An insole compression system, the system comprising:
A pressure pad pivotally coupled to the A frame about an axis;
A tension spring coupled to the A frame;
A torsion spring disposed around the axis,
The foot compression system is fully retractable within a straight insole.   The system of claim 1, wherein the pressure pad is retracted when the A-frame is open and the pressure pad is expanded when the A-frame is closed.   3. The system of claim 2, wherein in response to closing the A frame, the pressure pad is expanded using a force that is substantially constant over a range of motion of the pressure pad.   The system of claim 2, wherein when the A frame is closed, the torsion spring and the tension spring exert an expansion force on the pressure pad through the A frame. A lead screw;
A pair of feed nuts coupled to the feed screw, wherein the feed nut is configured to push the A frame into an open position in response to rotation of the feed screw; and The system of claim 1, further comprising:   The system of claim 5, further comprising a motor coupled to the lead screw and configured to rotate the lead screw.   The system of claim 6, further comprising a reduction gear box disposed between the motor and the lead screw.   The system of claim 5, wherein in response to an applied external force, the A frame is movable toward an open position without rotation of the lead screw.   The system of claim 5, wherein in response to an external force applied to the pressure pad, the A-frame is movable toward an open position through the use of a rotating cam.

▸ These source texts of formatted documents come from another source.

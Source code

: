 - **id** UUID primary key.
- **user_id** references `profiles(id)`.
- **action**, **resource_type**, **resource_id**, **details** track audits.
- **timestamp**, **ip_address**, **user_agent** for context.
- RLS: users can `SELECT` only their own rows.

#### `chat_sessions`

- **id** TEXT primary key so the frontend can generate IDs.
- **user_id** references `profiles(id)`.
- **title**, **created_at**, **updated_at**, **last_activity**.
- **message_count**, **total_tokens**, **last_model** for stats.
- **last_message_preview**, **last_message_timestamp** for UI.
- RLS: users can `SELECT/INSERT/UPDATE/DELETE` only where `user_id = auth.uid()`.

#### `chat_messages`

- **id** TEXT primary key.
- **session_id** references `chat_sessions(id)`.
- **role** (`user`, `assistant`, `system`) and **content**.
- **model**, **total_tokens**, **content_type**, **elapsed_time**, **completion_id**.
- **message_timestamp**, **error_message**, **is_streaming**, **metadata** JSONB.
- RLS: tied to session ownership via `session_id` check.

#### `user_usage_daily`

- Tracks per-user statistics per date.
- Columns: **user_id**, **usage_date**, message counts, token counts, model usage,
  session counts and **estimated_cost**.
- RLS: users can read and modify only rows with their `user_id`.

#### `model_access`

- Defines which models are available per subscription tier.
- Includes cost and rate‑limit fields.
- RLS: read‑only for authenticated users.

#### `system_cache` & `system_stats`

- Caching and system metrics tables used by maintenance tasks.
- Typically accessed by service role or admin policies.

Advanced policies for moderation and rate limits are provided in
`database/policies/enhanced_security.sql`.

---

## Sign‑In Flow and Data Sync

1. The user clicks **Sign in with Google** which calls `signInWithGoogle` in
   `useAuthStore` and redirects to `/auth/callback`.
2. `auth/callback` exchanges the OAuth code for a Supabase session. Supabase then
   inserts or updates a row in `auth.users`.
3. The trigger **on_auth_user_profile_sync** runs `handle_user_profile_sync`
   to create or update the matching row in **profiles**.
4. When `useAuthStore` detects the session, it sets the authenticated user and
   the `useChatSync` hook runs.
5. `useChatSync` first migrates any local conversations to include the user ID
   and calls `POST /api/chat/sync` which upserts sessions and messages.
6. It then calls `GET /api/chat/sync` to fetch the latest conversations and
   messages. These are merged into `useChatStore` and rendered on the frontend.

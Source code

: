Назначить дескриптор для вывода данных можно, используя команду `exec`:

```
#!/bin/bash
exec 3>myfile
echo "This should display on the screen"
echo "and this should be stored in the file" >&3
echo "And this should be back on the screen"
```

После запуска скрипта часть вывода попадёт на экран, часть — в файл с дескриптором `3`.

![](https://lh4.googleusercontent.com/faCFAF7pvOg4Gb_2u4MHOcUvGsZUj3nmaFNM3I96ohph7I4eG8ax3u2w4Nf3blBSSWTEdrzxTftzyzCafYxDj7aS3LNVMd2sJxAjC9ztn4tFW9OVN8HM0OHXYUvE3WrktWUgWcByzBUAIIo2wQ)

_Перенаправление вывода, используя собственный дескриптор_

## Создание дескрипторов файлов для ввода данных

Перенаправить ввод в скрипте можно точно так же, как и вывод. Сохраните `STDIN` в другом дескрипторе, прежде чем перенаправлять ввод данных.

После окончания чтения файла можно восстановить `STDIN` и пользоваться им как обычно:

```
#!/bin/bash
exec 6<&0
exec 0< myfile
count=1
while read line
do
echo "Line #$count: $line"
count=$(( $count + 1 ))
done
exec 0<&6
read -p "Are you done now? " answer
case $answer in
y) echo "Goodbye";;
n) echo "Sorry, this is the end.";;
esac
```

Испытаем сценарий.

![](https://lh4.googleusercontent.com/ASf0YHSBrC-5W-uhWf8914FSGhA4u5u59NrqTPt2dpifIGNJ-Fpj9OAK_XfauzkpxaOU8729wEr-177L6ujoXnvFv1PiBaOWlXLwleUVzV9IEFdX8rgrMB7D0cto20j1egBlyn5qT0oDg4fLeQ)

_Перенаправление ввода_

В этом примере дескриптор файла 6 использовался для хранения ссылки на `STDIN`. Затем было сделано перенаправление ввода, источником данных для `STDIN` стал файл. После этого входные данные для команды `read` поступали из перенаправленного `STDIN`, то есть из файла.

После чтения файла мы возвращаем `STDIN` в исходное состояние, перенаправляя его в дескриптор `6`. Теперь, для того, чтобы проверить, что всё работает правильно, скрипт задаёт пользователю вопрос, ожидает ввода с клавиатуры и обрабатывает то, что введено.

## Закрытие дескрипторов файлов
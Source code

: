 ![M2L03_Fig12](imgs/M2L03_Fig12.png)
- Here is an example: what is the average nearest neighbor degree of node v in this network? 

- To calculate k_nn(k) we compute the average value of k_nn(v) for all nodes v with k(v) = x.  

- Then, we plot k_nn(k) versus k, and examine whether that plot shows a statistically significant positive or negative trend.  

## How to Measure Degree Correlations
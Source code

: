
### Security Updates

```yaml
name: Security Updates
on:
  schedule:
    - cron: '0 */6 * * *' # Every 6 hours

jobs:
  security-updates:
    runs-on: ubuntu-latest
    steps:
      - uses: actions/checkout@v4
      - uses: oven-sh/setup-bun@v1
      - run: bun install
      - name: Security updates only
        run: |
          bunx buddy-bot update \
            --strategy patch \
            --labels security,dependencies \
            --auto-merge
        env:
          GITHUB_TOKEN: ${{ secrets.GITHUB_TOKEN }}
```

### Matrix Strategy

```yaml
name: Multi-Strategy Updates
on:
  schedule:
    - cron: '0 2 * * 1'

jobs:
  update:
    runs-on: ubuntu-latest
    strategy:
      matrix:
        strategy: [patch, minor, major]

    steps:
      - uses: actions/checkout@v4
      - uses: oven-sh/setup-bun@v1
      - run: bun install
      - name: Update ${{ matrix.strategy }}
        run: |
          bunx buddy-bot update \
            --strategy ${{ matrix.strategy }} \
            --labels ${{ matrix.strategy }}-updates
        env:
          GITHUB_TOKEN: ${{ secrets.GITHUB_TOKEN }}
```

An insole compression system, the system comprising:
An insole configured for insertion into an item of footwear;
An actuator and
The actuator is
A pressure pad pivotally coupled to the A frame about an axis;
A first tension spring and a second tension spring coupled to the A frame;
An insole compression system comprising a torsion spring disposed about the axis.   The system of claim 10, further comprising a battery portion coupled to the actuator.   The system of claim 11, wherein the battery portion and the actuator are fully contained within the insole.   The system of claim 10, wherein the first tension spring, the tension compression spring, and the torsion spring are configured to exert a force on the A frame to cause expansion of the pressure pad.   11. The system of claim 10, wherein the actuator exerts a force that remains at 60 Newton to 80 Newton over an extended range of the pressure pad of 1 mm to 15 mm.   The system of claim 10, wherein the force exerted by the actuator does not vary more than 10% over the extended range of the actuator. A method of implementing exercise recovery in an individual after exercise, said method comprising:
First, the pressure pad is moved through the actuator to bring the pressure pad into contact with the foot and compress a part of the foot. The pressure pad, the actuator, and the actuator The power source for is completely contained within the insole, said insole being insertable into and removable from the shoe;
Second, by moving the pressure pad through the actuator, the pressure pad is removed from contact with the foot, allowing the portion of the foot to at least partially refill blood. To do
A third time, by moving the pressure pad via the actuator, bringing the pressure pad into contact with the foot and pushing at least a portion of the blood out of the portion of the foot; Including. A method of treating a medical condition selected from the group comprising edema, restless leg syndrome, venous dysfunction, plantar fasciitis, or wound comprising:
As the first time, by moving the pressure pad by an insole compression system having an actuator completely accommodated in the insole for correction and a power source therefor, the pressure pad is brought into contact with a part of the human body, and the human body Squeezing the part of
Second, the pressure pad is moved out of contact with the portion of the human body by moving the pressure pad with the insole compression system, and the portion of the human body at least partially re-bloods. Making it possible to meet,
For a third time, by moving the pressure pad by the insole compression system to bring the pressure pad into contact with the part of the human body and compress the part of the human body. .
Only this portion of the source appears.